ELMANDER PANİK YARATTI!
Maça gelirsek.. İlk yarıda iki takım da birbirine fazla alan bırakmadı. Galatasaray Elmander çıkana kadar sahanın üstün tarafıydı sonrasında Fenerbahçe üstünlüğü aldı. Galatasaray telaşlansa da ilk yarıyı istediği skorla bitirdi.
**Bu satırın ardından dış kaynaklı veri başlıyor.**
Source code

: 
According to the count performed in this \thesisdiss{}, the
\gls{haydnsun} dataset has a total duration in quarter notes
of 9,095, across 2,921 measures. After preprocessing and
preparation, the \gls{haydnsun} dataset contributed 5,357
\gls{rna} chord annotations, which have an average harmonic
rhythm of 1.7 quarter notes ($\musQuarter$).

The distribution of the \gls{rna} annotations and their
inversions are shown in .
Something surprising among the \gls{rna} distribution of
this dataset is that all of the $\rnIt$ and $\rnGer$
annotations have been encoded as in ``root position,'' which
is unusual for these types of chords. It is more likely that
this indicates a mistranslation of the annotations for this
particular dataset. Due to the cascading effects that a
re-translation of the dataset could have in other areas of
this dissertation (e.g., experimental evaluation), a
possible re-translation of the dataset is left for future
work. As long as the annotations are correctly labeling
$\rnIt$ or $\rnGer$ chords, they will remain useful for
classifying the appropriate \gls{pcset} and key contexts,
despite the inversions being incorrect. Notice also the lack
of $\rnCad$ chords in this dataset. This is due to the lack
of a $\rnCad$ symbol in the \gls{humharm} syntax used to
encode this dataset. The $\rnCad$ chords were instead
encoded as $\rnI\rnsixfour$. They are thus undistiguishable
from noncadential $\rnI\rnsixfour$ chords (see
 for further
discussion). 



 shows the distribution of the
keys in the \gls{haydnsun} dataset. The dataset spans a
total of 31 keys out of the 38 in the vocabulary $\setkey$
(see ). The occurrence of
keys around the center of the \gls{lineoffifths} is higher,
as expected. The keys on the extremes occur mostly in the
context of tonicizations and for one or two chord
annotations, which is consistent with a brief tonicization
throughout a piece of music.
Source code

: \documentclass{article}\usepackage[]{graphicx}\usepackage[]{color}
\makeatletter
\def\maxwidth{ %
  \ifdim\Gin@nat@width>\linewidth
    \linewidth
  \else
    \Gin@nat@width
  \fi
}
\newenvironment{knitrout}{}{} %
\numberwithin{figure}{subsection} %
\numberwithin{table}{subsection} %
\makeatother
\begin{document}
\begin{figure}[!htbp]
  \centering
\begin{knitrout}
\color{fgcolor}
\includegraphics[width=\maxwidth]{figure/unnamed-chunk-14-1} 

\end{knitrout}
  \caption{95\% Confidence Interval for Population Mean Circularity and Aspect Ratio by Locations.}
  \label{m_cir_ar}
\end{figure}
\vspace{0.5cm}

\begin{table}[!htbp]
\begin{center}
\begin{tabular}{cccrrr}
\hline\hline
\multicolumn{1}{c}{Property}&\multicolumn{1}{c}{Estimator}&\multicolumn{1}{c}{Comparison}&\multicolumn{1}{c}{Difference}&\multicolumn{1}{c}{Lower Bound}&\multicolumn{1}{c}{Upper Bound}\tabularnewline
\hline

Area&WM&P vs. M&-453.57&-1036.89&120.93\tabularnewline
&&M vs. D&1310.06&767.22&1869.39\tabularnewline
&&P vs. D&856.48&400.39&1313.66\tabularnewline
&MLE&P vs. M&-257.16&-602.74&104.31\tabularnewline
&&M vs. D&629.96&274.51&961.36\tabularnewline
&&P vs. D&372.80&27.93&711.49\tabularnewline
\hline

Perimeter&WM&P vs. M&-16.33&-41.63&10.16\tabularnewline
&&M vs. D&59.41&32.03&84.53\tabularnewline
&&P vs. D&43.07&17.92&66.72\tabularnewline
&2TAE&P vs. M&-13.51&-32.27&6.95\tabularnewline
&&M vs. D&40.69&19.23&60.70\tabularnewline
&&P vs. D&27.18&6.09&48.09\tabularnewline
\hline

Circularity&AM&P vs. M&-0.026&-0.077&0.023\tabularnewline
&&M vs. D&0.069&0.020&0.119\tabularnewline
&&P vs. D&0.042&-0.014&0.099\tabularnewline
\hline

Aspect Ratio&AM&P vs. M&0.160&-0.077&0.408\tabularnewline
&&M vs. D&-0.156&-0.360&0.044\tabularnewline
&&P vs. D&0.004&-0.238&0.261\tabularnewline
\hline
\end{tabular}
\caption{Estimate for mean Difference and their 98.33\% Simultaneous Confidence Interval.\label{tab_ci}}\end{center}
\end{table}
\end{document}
İkinci yarı heyecan, gerilim, kartlar, pozisyonlar derken.. İstenilmeyen görüntüleri yaşamaya başladık. İki takım futbolcuları da zaman zaman kontrolü kaybetti. Daha çok da Fenerbahçeli futbolcular. Nitekim Dia'nın atılmasıyla Galatasaray büyük avantaj yakaladı. Fenerbahçe'yi 10 kişi kalınca sinir bastı. Sarı kartlar Fenerbahçe için havada uçuşmaya başladı. Ama sayısal denge Ulfaluji'nin atılmasıyla geldi.
UZATMALAR KABUSTU
Bu Fenerbahçe'yi de ateşledi taraftarı da.. Alex'in de oyuna girmesiyle Fenerbahçe cesaretlendi.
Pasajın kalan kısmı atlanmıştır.